When working with real-time data, identifying unique values and managing duplicate entries is a crucial step in data preprocessing. Duplicates can arise from various sources, including data entry errors, repeated records, or the merging of different datasets. Pandas offers several efficient methods for counting and retrieving unique elements.

Pandas provides the following key methods for handling unique values:

  • nunique(): Counts the number of distinct values.
  • value_counts(): Returns the frequency of each unique value.
  • unique(): Retrieves the actual unique values.

1. Counting Unique Elements in a DataFrame with nunique()

The nunique() method is used to count the number of unique elements along a specified axis of a DataFrame or Series.

Syntax

DataFrame.nunique(axis=0, dropna=True)
Series.nunique(dropna=True)

Parameters

  • axis:
    • 0 (default): Counts unique values column-wise (across rows).
    • 1: Counts unique values row-wise (across columns).
  • dropna:
    • True (default): Excludes NaN (Not a Number) values from the count.
    • False: Includes NaN values in the count if they are present.

Example: Column-Wise Count

Let's create a sample DataFrame and see how nunique() works column-wise.

import pandas as pd

# Create a DataFrame
df = pd.DataFrame({
    'A': [4, 5, 6, 5, 4],
    'B': [4, 1, 1, 2, 1],
    'C': [7, 8, 9, 8, 7]
})

# Count unique values per column
print("Unique counts per column:")
print(df.nunique())

Output:

Unique counts per column:
A    3
B    2
C    3
dtype: int64

Explanation:

  • Column 'A' has 3 unique values (4, 5, 6).
  • Column 'B' has 2 unique values (4, 1, 2).
  • Column 'C' has 3 unique values (7, 8, 9).

Example: Row-Wise Count

To count unique values across each row, set axis=1.

# Count unique values per row
print("\nUnique counts per row:")
print(df.nunique(axis=1))

Output:

Unique counts per row:
0    3
1    3
2    3
3    3
4    3
dtype: int64

Explanation:

For this specific DataFrame, each row happens to have 3 unique values.

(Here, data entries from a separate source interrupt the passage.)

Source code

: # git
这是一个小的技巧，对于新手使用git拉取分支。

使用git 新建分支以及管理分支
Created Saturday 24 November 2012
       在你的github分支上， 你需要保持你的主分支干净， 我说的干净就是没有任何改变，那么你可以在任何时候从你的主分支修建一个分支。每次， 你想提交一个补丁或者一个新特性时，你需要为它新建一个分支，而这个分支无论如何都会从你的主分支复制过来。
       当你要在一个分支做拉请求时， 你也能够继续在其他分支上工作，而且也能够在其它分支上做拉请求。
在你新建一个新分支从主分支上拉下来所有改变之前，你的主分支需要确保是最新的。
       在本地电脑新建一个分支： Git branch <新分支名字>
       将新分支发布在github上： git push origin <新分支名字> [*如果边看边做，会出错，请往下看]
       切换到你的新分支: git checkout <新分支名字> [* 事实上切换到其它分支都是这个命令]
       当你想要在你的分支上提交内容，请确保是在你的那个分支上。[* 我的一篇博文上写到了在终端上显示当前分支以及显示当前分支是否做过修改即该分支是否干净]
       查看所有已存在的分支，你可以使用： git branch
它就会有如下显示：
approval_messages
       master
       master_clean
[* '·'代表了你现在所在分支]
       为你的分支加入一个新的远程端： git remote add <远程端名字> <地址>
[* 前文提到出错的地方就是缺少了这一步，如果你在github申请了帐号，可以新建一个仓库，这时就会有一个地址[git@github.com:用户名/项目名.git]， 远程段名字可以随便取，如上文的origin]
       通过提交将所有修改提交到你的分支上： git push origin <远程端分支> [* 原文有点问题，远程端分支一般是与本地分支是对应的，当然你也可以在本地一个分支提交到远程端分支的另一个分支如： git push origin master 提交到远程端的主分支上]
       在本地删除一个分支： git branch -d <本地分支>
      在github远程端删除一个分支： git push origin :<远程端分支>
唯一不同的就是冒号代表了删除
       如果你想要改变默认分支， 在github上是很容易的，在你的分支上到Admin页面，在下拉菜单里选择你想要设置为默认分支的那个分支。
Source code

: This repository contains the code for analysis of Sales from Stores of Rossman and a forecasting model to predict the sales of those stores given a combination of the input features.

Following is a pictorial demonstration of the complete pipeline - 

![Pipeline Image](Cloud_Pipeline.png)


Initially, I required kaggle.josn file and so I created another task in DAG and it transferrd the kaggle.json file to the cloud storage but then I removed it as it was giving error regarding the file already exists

If a row contained duplicate values across columns, the count for that row would be less than the number of columns.


2. Counting Value Frequencies with value_counts()

The value_counts() method is specifically used on a Pandas Series to return a Series containing counts of unique values. The resulting Series is sorted in descending order by default.

Example

This method is excellent for understanding the distribution and frequency of occurrences for each unique item within a single column.

# Get the frequency of each unique value in column 'B'
print("\nValue counts for column 'B':")
print(df['B'].value_counts())

Output:

Value counts for column 'B':
1    3
2    1
4    1
Name: B, dtype: int64

Explanation:

The output shows that the value 1 appears 3 times in column 'B', 2 appears once, and 4 appears once.

Parameters for value_counts()

  • normalize: False (default) returns counts, True returns relative frequencies.
  • sort: True (default) sorts by frequency, False does not sort.
  • ascending: False (default) sorts descending, True sorts ascending.
  • dropna: True (default) excludes NaN values, False includes them.

3. Retrieving Unique Values with unique()

The unique() method extracts the unique values from a Pandas Series and returns them as a NumPy array. It does not provide counts; instead, it returns the distinct elements themselves.

Example

# Retrieve unique values from column 'A'
print("\nUnique values in column 'A':")
print(pd.unique(df['A']))

Output:

Unique values in column 'A':
[4 5 6]

Explanation:

This output shows the actual unique values present in column 'A' in the order they first appear in the Series.


Conclusion

Effectively handling unique values is fundamental for data quality management and insightful data analysis. Pandas provides a flexible and powerful toolkit for this purpose. Whether you need a quick summary count of distinct items using nunique(), a detailed frequency analysis with value_counts(), or direct retrieval of the unique data points with unique(), Pandas equips you with the necessary methods to enhance data integrity and understanding.